アメリカでは、「ロバ」「横向きの女性」「ワニ」「トカゲ」「人の顔」などと言われています。
ワニは、アメリカの南部で生息していて、未だに事故が絶えないとか。
ちなみに、ロバは中南米の一部、横向きの女性は東ヨーロッパでも言われているそうですよ。
アメリカは移民の国ですし、その前はネイティブアメリカンの生活の場でした。
アメリカの自然に加え、いろいろな文化が混ざり合っていますので、月の模様の見方もその分多様になっているのでしょうか。
月の模様が各国で異なるのはなぜ?
こんなに違う形で見られているのだから、見える月の表面は、地域によって全然違っているんでしょ、と思われがちですが、実は同じ表面を見ています。
なぜかというと、なんと月の自転の速さは、月が地球を公転する速さと同じだからです。
約27.3日間で、月は地球を一周しますが、自転も約27.3日間で回ります。
自転といっても、地球と同じように、縦軸がちょっとずれた感じで回っているのではありません。
実は、月の軸は横向きになっているんですね。
なぜならば、月の重心は、地球に向かっているからです。
例えて言うと、地球の上にコマを置いて回している状態です。
そんな月を地球から見てみると、回っているコマを下から見上げている感じです。
コマは回ったままの状態で地球を回るので(公転)、どこから見てもコマを下から見ている、つまり、月の表面は地球のどの地域から見ても同じ、という訳です。
また、月が見えても時間によって模様が移動しますので、どんなタイミングで月を見るかによって、見方も変わります。
ですので、日本で月を見てすぐにうさぎだ、と分からない場合もありますよ。
世界各地で同じ月を見ても、文化や習慣によって見方が変わってきますが、月がよく見える時間によっても違ってきます。
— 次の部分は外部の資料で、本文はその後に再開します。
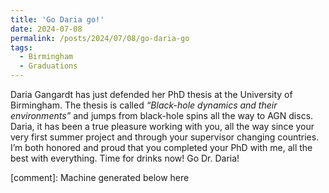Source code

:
 ```yaml
---
title: 'Go Daria go!'
date: 2024-07-08
permalink: /posts/2024/07/08/go-daria-go
tags:
  - Birmingham
  - Graduations
---
```


Daria Gangardt has just defended her PhD thesis at the University of Birmingham. The thesis is called _“Black-hole dynamics and their environments”_ and jumps from black-hole spins all the way to AGN discs. Daria, it has been a true pleasure working with you, all the way since your very first summer project and through your supervisor changing countries. I’m both honored and proud that you completed your PhD with me, all the best with everything. Time for drinks now! Go Dr. Daria!

[comment]: Machine generated below here
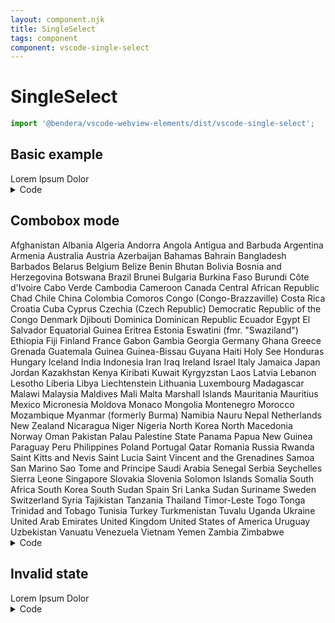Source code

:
 ```yaml
---
layout: component.njk
title: SingleSelect
tags: component
component: vscode-single-select
---
```


# SingleSelect

```typescript
import '@bendera/vscode-webview-elements/dist/vscode-single-select';
```

## Basic example

<component-preview>
  <vscode-single-select id="select-example">
    <vscode-option description="Consectetur adipiscing elit">Lorem</vscode-option>
    <vscode-option selected description="Donec elit odio">Ipsum</vscode-option>
    <vscode-option description="Aliquam ac vulputate eros">Dolor</vscode-option>
  </vscode-single-select>
</component-preview>
<script>
  const select = document.querySelector('#select-example');
  select.addEventListener('vsc-change', (event) => {
    console.log(event);
  });
</script>

<details>
  <summary>Code</summary>

### HTML

```html
<vscode-single-select id="select-example">
  <vscode-option description="Consectetur adipiscing elit">Lorem</vscode-option>
  <vscode-option selected description="Donec elit odio">Ipsum</vscode-option>
  <vscode-option description="Aliquam ac vulputate eros">Dolor</vscode-option>
</vscode-single-select>
```

### Javascript

```javascript
const select = document.querySelector('#select-example');
select.addEventListener('vsc-change', (event) => {
  console.log(event);
});
```

</details>

## Combobox mode

<component-preview>
  <vscode-single-select filter="fuzzy" combobox>
    <vscode-option>Afghanistan</vscode-option>
    <vscode-option>Albania</vscode-option>
    <vscode-option>Algeria</vscode-option>
    <vscode-option>Andorra</vscode-option>
    <vscode-option>Angola</vscode-option>
    <vscode-option>Antigua and Barbuda</vscode-option>
    <vscode-option>Argentina</vscode-option>
    <vscode-option>Armenia</vscode-option>
    <vscode-option>Australia</vscode-option>
    <vscode-option>Austria</vscode-option>
    <vscode-option>Azerbaijan</vscode-option>
    <vscode-option>Bahamas</vscode-option>
    <vscode-option>Bahrain</vscode-option>
    <vscode-option>Bangladesh</vscode-option>
    <vscode-option>Barbados</vscode-option>
    <vscode-option>Belarus</vscode-option>
    <vscode-option>Belgium</vscode-option>
    <vscode-option>Belize</vscode-option>
    <vscode-option>Benin</vscode-option>
    <vscode-option>Bhutan</vscode-option>
    <vscode-option>Bolivia</vscode-option>
    <vscode-option>Bosnia and Herzegovina</vscode-option>
    <vscode-option>Botswana</vscode-option>
    <vscode-option>Brazil</vscode-option>
    <vscode-option>Brunei</vscode-option>
    <vscode-option>Bulgaria</vscode-option>
    <vscode-option>Burkina Faso</vscode-option>
    <vscode-option>Burundi</vscode-option>
    <vscode-option>Côte d'Ivoire</vscode-option>
    <vscode-option>Cabo Verde</vscode-option>
    <vscode-option>Cambodia</vscode-option>
    <vscode-option>Cameroon</vscode-option>
    <vscode-option>Canada</vscode-option>
    <vscode-option>Central African Republic</vscode-option>
    <vscode-option>Chad</vscode-option>
    <vscode-option>Chile</vscode-option>
    <vscode-option>China</vscode-option>
    <vscode-option>Colombia</vscode-option>
    <vscode-option>Comoros</vscode-option>
    <vscode-option>Congo (Congo-Brazzaville)</vscode-option>
    <vscode-option>Costa Rica</vscode-option>
    <vscode-option>Croatia</vscode-option>
    <vscode-option>Cuba</vscode-option>
    <vscode-option>Cyprus</vscode-option>
    <vscode-option>Czechia (Czech Republic)</vscode-option>
    <vscode-option>Democratic Republic of the Congo</vscode-option>
    <vscode-option>Denmark</vscode-option>
    <vscode-option>Djibouti</vscode-option>
    <vscode-option>Dominica</vscode-option>
    <vscode-option>Dominican Republic</vscode-option>
    <vscode-option>Ecuador</vscode-option>
    <vscode-option>Egypt</vscode-option>
    <vscode-option>El Salvador</vscode-option>
    <vscode-option>Equatorial Guinea</vscode-option>
    <vscode-option>Eritrea</vscode-option>
    <vscode-option>Estonia</vscode-option>
    <vscode-option>Eswatini (fmr. "Swaziland")</vscode-option>
    <vscode-option>Ethiopia</vscode-option>
    <vscode-option>Fiji</vscode-option>
    <vscode-option>Finland</vscode-option>
    <vscode-option>France</vscode-option>
    <vscode-option>Gabon</vscode-option>
    <vscode-option>Gambia</vscode-option>
    <vscode-option>Georgia</vscode-option>
    <vscode-option>Germany</vscode-option>
    <vscode-option>Ghana</vscode-option>
    <vscode-option>Greece</vscode-option>
    <vscode-option>Grenada</vscode-option>
    <vscode-option>Guatemala</vscode-option>
    <vscode-option>Guinea</vscode-option>
    <vscode-option>Guinea-Bissau</vscode-option>
    <vscode-option>Guyana</vscode-option>
    <vscode-option>Haiti</vscode-option>
    <vscode-option>Holy See</vscode-option>
    <vscode-option>Honduras</vscode-option>
    <vscode-option>Hungary</vscode-option>
    <vscode-option>Iceland</vscode-option>
    <vscode-option>India</vscode-option>
    <vscode-option>Indonesia</vscode-option>
    <vscode-option>Iran</vscode-option>
    <vscode-option>Iraq</vscode-option>
    <vscode-option>Ireland</vscode-option>
    <vscode-option>Israel</vscode-option>
    <vscode-option>Italy</vscode-option>
    <vscode-option>Jamaica</vscode-option>
    <vscode-option>Japan</vscode-option>
    <vscode-option>Jordan</vscode-option>
    <vscode-option>Kazakhstan</vscode-option>
    <vscode-option>Kenya</vscode-option>
    <vscode-option>Kiribati</vscode-option>
    <vscode-option>Kuwait</vscode-option>
    <vscode-option>Kyrgyzstan</vscode-option>
    <vscode-option>Laos</vscode-option>
    <vscode-option>Latvia</vscode-option>
    <vscode-option>Lebanon</vscode-option>
    <vscode-option>Lesotho</vscode-option>
    <vscode-option>Liberia</vscode-option>
    <vscode-option>Libya</vscode-option>
    <vscode-option>Liechtenstein</vscode-option>
    <vscode-option>Lithuania</vscode-option>
    <vscode-option>Luxembourg</vscode-option>
    <vscode-option>Madagascar</vscode-option>
    <vscode-option>Malawi</vscode-option>
    <vscode-option>Malaysia</vscode-option>
    <vscode-option>Maldives</vscode-option>
    <vscode-option>Mali</vscode-option>
    <vscode-option>Malta</vscode-option>
    <vscode-option>Marshall Islands</vscode-option>
    <vscode-option>Mauritania</vscode-option>
    <vscode-option>Mauritius</vscode-option>
    <vscode-option>Mexico</vscode-option>
    <vscode-option>Micronesia</vscode-option>
    <vscode-option>Moldova</vscode-option>
    <vscode-option>Monaco</vscode-option>
    <vscode-option>Mongolia</vscode-option>
    <vscode-option>Montenegro</vscode-option>
    <vscode-option>Morocco</vscode-option>
    <vscode-option>Mozambique</vscode-option>
    <vscode-option>Myanmar (formerly Burma)</vscode-option>
    <vscode-option>Namibia</vscode-option>
    <vscode-option>Nauru</vscode-option>
    <vscode-option>Nepal</vscode-option>
    <vscode-option>Netherlands</vscode-option>
    <vscode-option>New Zealand</vscode-option>
    <vscode-option>Nicaragua</vscode-option>
    <vscode-option>Niger</vscode-option>
    <vscode-option>Nigeria</vscode-option>
    <vscode-option>North Korea</vscode-option>
    <vscode-option>North Macedonia</vscode-option>
    <vscode-option>Norway</vscode-option>
    <vscode-option>Oman</vscode-option>
    <vscode-option>Pakistan</vscode-option>
    <vscode-option>Palau</vscode-option>
    <vscode-option>Palestine State</vscode-option>
    <vscode-option>Panama</vscode-option>
    <vscode-option>Papua New Guinea</vscode-option>
    <vscode-option>Paraguay</vscode-option>
    <vscode-option>Peru</vscode-option>
    <vscode-option>Philippines</vscode-option>
    <vscode-option>Poland</vscode-option>
    <vscode-option>Portugal</vscode-option>
    <vscode-option>Qatar</vscode-option>
    <vscode-option>Romania</vscode-option>
    <vscode-option>Russia</vscode-option>
    <vscode-option>Rwanda</vscode-option>
    <vscode-option>Saint Kitts and Nevis</vscode-option>
    <vscode-option>Saint Lucia</vscode-option>
    <vscode-option>Saint Vincent and the Grenadines</vscode-option>
    <vscode-option>Samoa</vscode-option>
    <vscode-option>San Marino</vscode-option>
    <vscode-option>Sao Tome and Principe</vscode-option>
    <vscode-option>Saudi Arabia</vscode-option>
    <vscode-option>Senegal</vscode-option>
    <vscode-option>Serbia</vscode-option>
    <vscode-option>Seychelles</vscode-option>
    <vscode-option>Sierra Leone</vscode-option>
    <vscode-option>Singapore</vscode-option>
    <vscode-option>Slovakia</vscode-option>
    <vscode-option>Slovenia</vscode-option>
    <vscode-option>Solomon Islands</vscode-option>
    <vscode-option>Somalia</vscode-option>
    <vscode-option>South Africa</vscode-option>
    <vscode-option>South Korea</vscode-option>
    <vscode-option>South Sudan</vscode-option>
    <vscode-option>Spain</vscode-option>
    <vscode-option>Sri Lanka</vscode-option>
    <vscode-option>Sudan</vscode-option>
    <vscode-option>Suriname</vscode-option>
    <vscode-option>Sweden</vscode-option>
    <vscode-option>Switzerland</vscode-option>
    <vscode-option>Syria</vscode-option>
    <vscode-option>Tajikistan</vscode-option>
    <vscode-option>Tanzania</vscode-option>
    <vscode-option>Thailand</vscode-option>
    <vscode-option>Timor-Leste</vscode-option>
    <vscode-option>Togo</vscode-option>
    <vscode-option>Tonga</vscode-option>
    <vscode-option>Trinidad and Tobago</vscode-option>
    <vscode-option>Tunisia</vscode-option>
    <vscode-option>Turkey</vscode-option>
    <vscode-option>Turkmenistan</vscode-option>
    <vscode-option>Tuvalu</vscode-option>
    <vscode-option>Uganda</vscode-option>
    <vscode-option>Ukraine</vscode-option>
    <vscode-option>United Arab Emirates</vscode-option>
    <vscode-option>United Kingdom</vscode-option>
    <vscode-option>United States of America</vscode-option>
    <vscode-option>Uruguay</vscode-option>
    <vscode-option>Uzbekistan</vscode-option>
    <vscode-option>Vanuatu</vscode-option>
    <vscode-option>Venezuela</vscode-option>
    <vscode-option>Vietnam</vscode-option>
    <vscode-option>Yemen</vscode-option>
    <vscode-option>Zambia</vscode-option>
    <vscode-option>Zimbabwe</vscode-option>
  </vscode-single-select>
</component-preview>

<details>
  <summary>Code</summary>

### HTML

```html
<vscode-single-select filter="fuzzy" combobox>
  <vscode-option>Afghanistan</vscode-option>
  <vscode-option>Albania</vscode-option>
  <vscode-option>Algeria</vscode-option>
  ...
</vscode-single-select>
```

</details>

## Invalid state

<component-preview>
  <vscode-single-select invalid>
    <vscode-option description="Consectetur adipiscing elit">Lorem</vscode-option>
    <vscode-option selected description="Donec elit odio">Ipsum</vscode-option>
    <vscode-option description="Aliquam ac vulputate eros">Dolor</vscode-option>
  </vscode-single-select>
</component-preview>

<details>
  <summary>Code</summary>

### HTML

```html
<vscode-single-select invalid>
  <vscode-option description="Consectetur adipiscing elit">Lorem</vscode-option>
  <vscode-option selected description="Donec elit odio">Ipsum</vscode-option>
  <vscode-option description="Aliquam ac vulputate eros">Dolor</vscode-option>
</vscode-single-select>
```

</details>
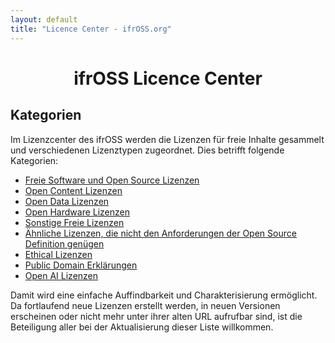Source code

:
 ```yaml
---
layout: default
title: "Licence Center - ifrOSS.org"
---
```


<h1 style="text-align: center;">ifrOSS Licence Center</h1>

## Kategorien
Im Lizenzcenter des ifrOSS werden die Lizenzen für freie Inhalte gesammelt und verschiedenen Lizenztypen zugeordnet. Dies betrifft folgende Kategorien:

* [Freie Software und Open Source Lizenzen](/ifrOSS/Pages/licence_center/foss/de)
* [Open Content Lizenzen](/ifrOSS/Pages/licence_center/opencontent/de)
* [Open Data Lizenzen](/ifrOSS/Pages/licence_center/opencontent/de)
* [Open Hardware Lizenzen](/ifrOSS/wip.html)
* [Sonstige Freie Lizenzen](/ifrOSS/wip.html)
* [Ähnliche Lizenzen, die nicht den Anforderungen der Open Source Definition genügen](/ifrOSS/wip.html)
* [Ethical Lizenzen](/ifrOSS/wip.html)
* [Public Domain Erklärungen](/ifrOSS/wip.html)
* [Open AI Lizenzen](/ifrOSS/wip.html)
 
Damit wird eine einfache Auffindbarkeit und Charakterisierung
ermöglicht. Da fortlaufend neue Lizenzen erstellt werden, in
neuen Versionen erscheinen oder nicht mehr unter ihrer alten URL
aufrufbar sind, ist die Beteiligung aller bei der Aktualisierung
dieser Liste willkommen.
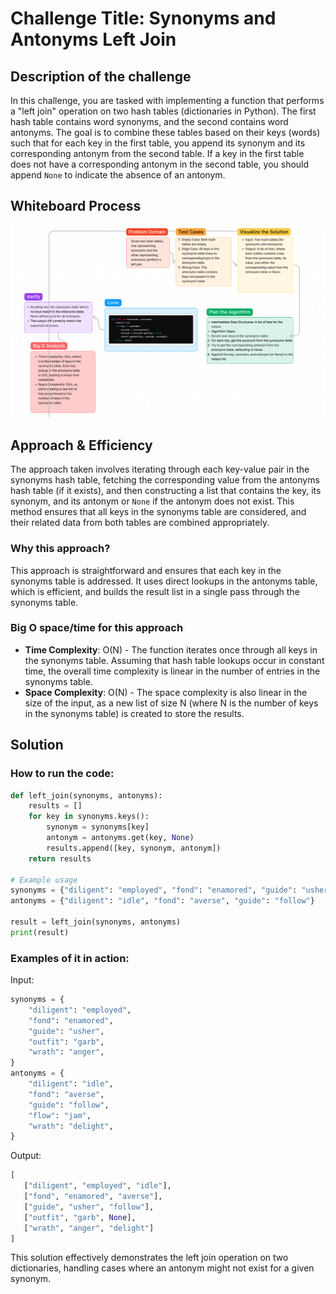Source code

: # Challenge Title: Synonyms and Antonyms Left Join

## Description of the challenge

In this challenge, you are tasked with implementing a function that performs a "left join" operation on two hash tables (dictionaries in Python). The first hash table contains word synonyms, and the second contains word antonyms. The goal is to combine these tables based on their keys (words) such that for each key in the first table, you append its synonym and its corresponding antonym from the second table. If a key in the first table does not have a corresponding antonym in the second table, you should append `None` to indicate the absence of an antonym.

## Whiteboard Process

![alt text](image.png)

## Approach & Efficiency

The approach taken involves iterating through each key-value pair in the synonyms hash table, fetching the corresponding value from the antonyms hash table (if it exists), and then constructing a list that contains the key, its synonym, and its antonym or `None` if the antonym does not exist. This method ensures that all keys in the synonyms table are considered, and their related data from both tables are combined appropriately.

### Why this approach?

This approach is straightforward and ensures that each key in the synonyms table is addressed. It uses direct lookups in the antonyms table, which is efficient, and builds the result list in a single pass through the synonyms table.

### Big O space/time for this approach

- **Time Complexity**: O(N) - The function iterates once through all keys in the synonyms table. Assuming that hash table lookups occur in constant time, the overall time complexity is linear in the number of entries in the synonyms table.
- **Space Complexity**: O(N) - The space complexity is also linear in the size of the input, as a new list of size N (where N is the number of keys in the synonyms table) is created to store the results.

## Solution

### How to run the code:

```python
def left_join(synonyms, antonyms):
    results = []
    for key in synonyms.keys():
        synonym = synonyms[key]
        antonym = antonyms.get(key, None)
        results.append([key, synonym, antonym])
    return results

# Example usage
synonyms = {"diligent": "employed", "fond": "enamored", "guide": "usher"}
antonyms = {"diligent": "idle", "fond": "averse", "guide": "follow"}

result = left_join(synonyms, antonyms)
print(result)
```

### Examples of it in action:

Input:

```python
synonyms = {
    "diligent": "employed",
    "fond": "enamored",
    "guide": "usher",
    "outfit": "garb",
    "wrath": "anger",
}
antonyms = {
    "diligent": "idle",
    "fond": "averse",
    "guide": "follow",
    "flow": "jam",
    "wrath": "delight",
}
```

Output:

```python
[
   ["diligent", "employed", "idle"],
   ["fond", "enamored", "averse"],
   ["guide", "usher", "follow"],
   ["outfit", "garb", None],
   ["wrath", "anger", "delight"]
]
```

This solution effectively demonstrates the left join operation on two dictionaries, handling cases where an antonym might not exist for a given synonym.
ちなみに、中東では、月の模様を「吠えるライオン」と言っています。
もちろん日本にはライオンはいませんので、当然ライオンという発想はできません。
そして、ライオンに見える月の写真を見てみると、月の表面が、日本で言うウサギが斜めになっている状態であることが分かります。
また、うさぎが横になっている時の模様で、「髪の長い女性」「ヒキガエルの頭と前足」というのがあります。
髪の長い女性は、北アメリカや東ヨーロッパ、ヒキガエルは中国で言われています。
どちらも、月の黒い部分ではなく、白い部分を見ると、そう見えますよ。
まとめ
最近、仕事帰りで夜道は家に帰った後の事ばかり考えている、という人は、いい機会ですから、ついでに中秋の名月を探してみてはいかがでしょう。
これからどんどん暑さが引いていく時期ですので、早い秋を感じ取るもの一興ですね。